Exercise aim: Reproduce the records below exactly as given.

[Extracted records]
—————

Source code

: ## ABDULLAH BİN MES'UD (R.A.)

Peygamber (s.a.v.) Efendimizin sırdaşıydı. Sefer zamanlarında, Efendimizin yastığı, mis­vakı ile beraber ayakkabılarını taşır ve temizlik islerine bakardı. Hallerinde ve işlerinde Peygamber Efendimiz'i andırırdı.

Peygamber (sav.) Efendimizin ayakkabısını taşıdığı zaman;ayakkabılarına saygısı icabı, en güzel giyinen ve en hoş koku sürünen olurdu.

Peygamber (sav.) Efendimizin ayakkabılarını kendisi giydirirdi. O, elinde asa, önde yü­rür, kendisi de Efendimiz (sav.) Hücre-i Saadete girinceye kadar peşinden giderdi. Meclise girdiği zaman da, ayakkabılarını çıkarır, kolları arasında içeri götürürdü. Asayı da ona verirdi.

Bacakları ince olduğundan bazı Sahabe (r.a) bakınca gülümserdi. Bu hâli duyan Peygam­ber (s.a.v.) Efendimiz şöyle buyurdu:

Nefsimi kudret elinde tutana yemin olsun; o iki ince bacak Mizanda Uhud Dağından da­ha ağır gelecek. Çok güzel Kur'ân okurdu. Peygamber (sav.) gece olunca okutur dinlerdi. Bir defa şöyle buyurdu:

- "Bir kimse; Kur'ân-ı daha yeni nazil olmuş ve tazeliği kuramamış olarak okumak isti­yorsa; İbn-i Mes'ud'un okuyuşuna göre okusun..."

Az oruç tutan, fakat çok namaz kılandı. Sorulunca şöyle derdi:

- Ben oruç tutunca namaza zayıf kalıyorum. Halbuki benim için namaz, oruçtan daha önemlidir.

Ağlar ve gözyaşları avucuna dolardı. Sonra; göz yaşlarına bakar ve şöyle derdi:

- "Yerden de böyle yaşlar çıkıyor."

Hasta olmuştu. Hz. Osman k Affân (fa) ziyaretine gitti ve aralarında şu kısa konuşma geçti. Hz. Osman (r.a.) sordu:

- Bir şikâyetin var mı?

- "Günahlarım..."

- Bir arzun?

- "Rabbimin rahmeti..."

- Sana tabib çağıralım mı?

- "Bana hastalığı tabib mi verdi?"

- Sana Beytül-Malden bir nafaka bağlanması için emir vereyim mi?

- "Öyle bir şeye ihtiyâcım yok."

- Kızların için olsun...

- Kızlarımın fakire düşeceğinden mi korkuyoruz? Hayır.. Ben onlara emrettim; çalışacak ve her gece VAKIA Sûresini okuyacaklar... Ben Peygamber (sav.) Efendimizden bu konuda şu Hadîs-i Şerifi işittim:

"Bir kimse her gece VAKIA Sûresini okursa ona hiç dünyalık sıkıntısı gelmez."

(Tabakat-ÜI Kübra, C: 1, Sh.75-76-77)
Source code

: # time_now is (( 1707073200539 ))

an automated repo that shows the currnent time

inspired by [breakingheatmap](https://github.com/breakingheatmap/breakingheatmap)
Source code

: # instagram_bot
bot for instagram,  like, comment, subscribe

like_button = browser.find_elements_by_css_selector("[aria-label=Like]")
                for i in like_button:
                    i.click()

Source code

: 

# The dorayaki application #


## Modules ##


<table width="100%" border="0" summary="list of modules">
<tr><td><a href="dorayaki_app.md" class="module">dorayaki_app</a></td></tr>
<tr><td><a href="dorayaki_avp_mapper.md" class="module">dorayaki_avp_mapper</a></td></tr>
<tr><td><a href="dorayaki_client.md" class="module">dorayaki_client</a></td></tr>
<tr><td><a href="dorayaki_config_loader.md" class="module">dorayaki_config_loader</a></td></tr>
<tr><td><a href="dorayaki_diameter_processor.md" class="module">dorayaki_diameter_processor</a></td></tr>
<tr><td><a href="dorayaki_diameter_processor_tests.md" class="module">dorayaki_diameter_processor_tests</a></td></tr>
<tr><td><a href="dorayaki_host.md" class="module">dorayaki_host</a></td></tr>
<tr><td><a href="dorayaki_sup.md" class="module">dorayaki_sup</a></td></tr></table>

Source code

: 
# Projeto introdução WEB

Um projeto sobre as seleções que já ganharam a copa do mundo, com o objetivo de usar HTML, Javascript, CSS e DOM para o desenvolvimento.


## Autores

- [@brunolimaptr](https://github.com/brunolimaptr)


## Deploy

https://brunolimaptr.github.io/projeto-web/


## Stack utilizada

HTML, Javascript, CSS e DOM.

—————

Exercise result:
Source code

: ## ABDULLAH BİN MES'UD (R.A.)

Peygamber (s.a.v.) Efendimizin sırdaşıydı. Sefer zamanlarında, Efendimizin yastığı, mis­vakı ile beraber ayakkabılarını taşır ve temizlik islerine bakardı. Hallerinde ve işlerinde Peygamber Efendimiz'i andırırdı.

Peygamber (sav.) Efendimizin ayakkabısını taşıdığı zaman;ayakkabılarına saygısı icabı, en güzel giyinen ve en hoş koku sürünen olurdu.

Peygamber (sav.) Efendimizin ayakkabılarını kendisi giydirirdi. O, elinde asa, önde yü­rür, kendisi de Efendimiz (sav.) Hücre-i Saadete girinceye kadar peşinden giderdi. Meclise girdiği zaman da, ayakkabılarını çıkarır, kolları arasında içeri götürürdü. Asayı da ona verirdi.

Bacakları ince olduğundan bazı Sahabe (r.a) bakınca gülümserdi. Bu hâli duyan Peygam­ber (s.a.v.) Efendimiz şöyle buyurdu:

Nefsimi kudret elinde tutana yemin olsun; o iki ince bacak Mizanda Uhud Dağından da­ha ağır gelecek. Çok güzel Kur'ân okurdu. Peygamber (sav.) gece olunca okutur dinlerdi. Bir defa şöyle buyurdu:

- "Bir kimse; Kur'ân-ı daha yeni nazil olmuş ve tazeliği kuramamış olarak okumak isti­yorsa; İbn-i Mes'ud'un okuyuşuna göre okusun..."

Az oruç tutan, fakat çok namaz kılandı. Sorulunca şöyle derdi:

- Ben oruç tutunca namaza zayıf kalıyorum. Halbuki benim için namaz, oruçtan daha önemlidir.

Ağlar ve gözyaşları avucuna dolardı. Sonra; göz yaşlarına bakar ve şöyle derdi:

- "Yerden de böyle yaşlar çıkıyor."

Hasta olmuştu. Hz. Osman k Affân (fa) ziyaretine gitti ve aralarında şu kısa konuşma geçti. Hz. Osman (r.a.) sordu:

- Bir şikâyetin var mı?

- "Günahlarım..."

- Bir arzun?

- "Rabbimin rahmeti..."

- Sana tabib çağıralım mı?

- "Bana hastalığı tabib mi verdi?"

- Sana Beytül-Malden bir nafaka bağlanması için emir vereyim mi?

- "Öyle bir şeye ihtiyâcım yok."

- Kızların için olsun...

- Kızlarımın fakire düşeceğinden mi korkuyoruz? Hayır.. Ben onlara emrettim; çalışacak ve her gece VAKIA Sûresini okuyacaklar... Ben Peygamber (sav.) Efendimizden bu konuda şu Hadîs-i Şerifi işittim:

"Bir kimse her gece VAKIA Sûresini okursa ona hiç dünyalık sıkıntısı gelmez."

(Tabakat-ÜI Kübra, C: 1, Sh.75-76-77)
Source code

: # time_now is (( 1707073200539 ))

an automated repo that shows the currnent time

inspired by [breakingheatmap](https://github.com/breakingheatmap/breakingheatmap)
Source code

: # instagram_bot
bot for instagram,  like, comment, subscribe

like_button = browser.find_elements_by_css_selector("[aria-label=Like]")
                for i in like_button:
                    i.click()

Source code

: 

# The dorayaki application #


## Modules ##


<table width="100%" border="0" summary="list of modules">
<tr><td><a href="dorayaki_app.md" class="module">dorayaki_app</a></td></tr>
<tr><td><a href="dorayaki_avp_mapper.md" class="module">dorayaki_avp_mapper</a></td></tr>
<tr><td><a href="dorayaki_client.md" class="module">dorayaki_client</a></td></tr>
<tr><td><a href="dorayaki_config_loader.md" class="module">dorayaki_config_loader</a></td></tr>
<tr><td><a href="dorayaki_diameter_processor.md" class="module">dorayaki_diameter_processor</a></td></tr>
<tr><td><a href="dorayaki_diameter_processor_tests.md" class="module">dorayaki_diameter_processor_tests</a></td></tr>
<tr><td><a href="dorayaki_host.md" class="module">dorayaki_host</a></td></tr>
<tr><td><a href="dorayaki_sup.md" class="module">dorayaki_sup</a></td></tr></table>

Source code

: 
# Projeto introdução WEB

Um projeto sobre as seleções que já ganharam a copa do mundo, com o objetivo de usar HTML, Javascript, CSS e DOM para o desenvolvimento.


## Autores

- [@brunolimaptr](https://github.com/brunolimaptr)


## Deploy

https://brunolimaptr.github.io/projeto-web/


## Stack utilizada

HTML, Javascript, CSS e DOM.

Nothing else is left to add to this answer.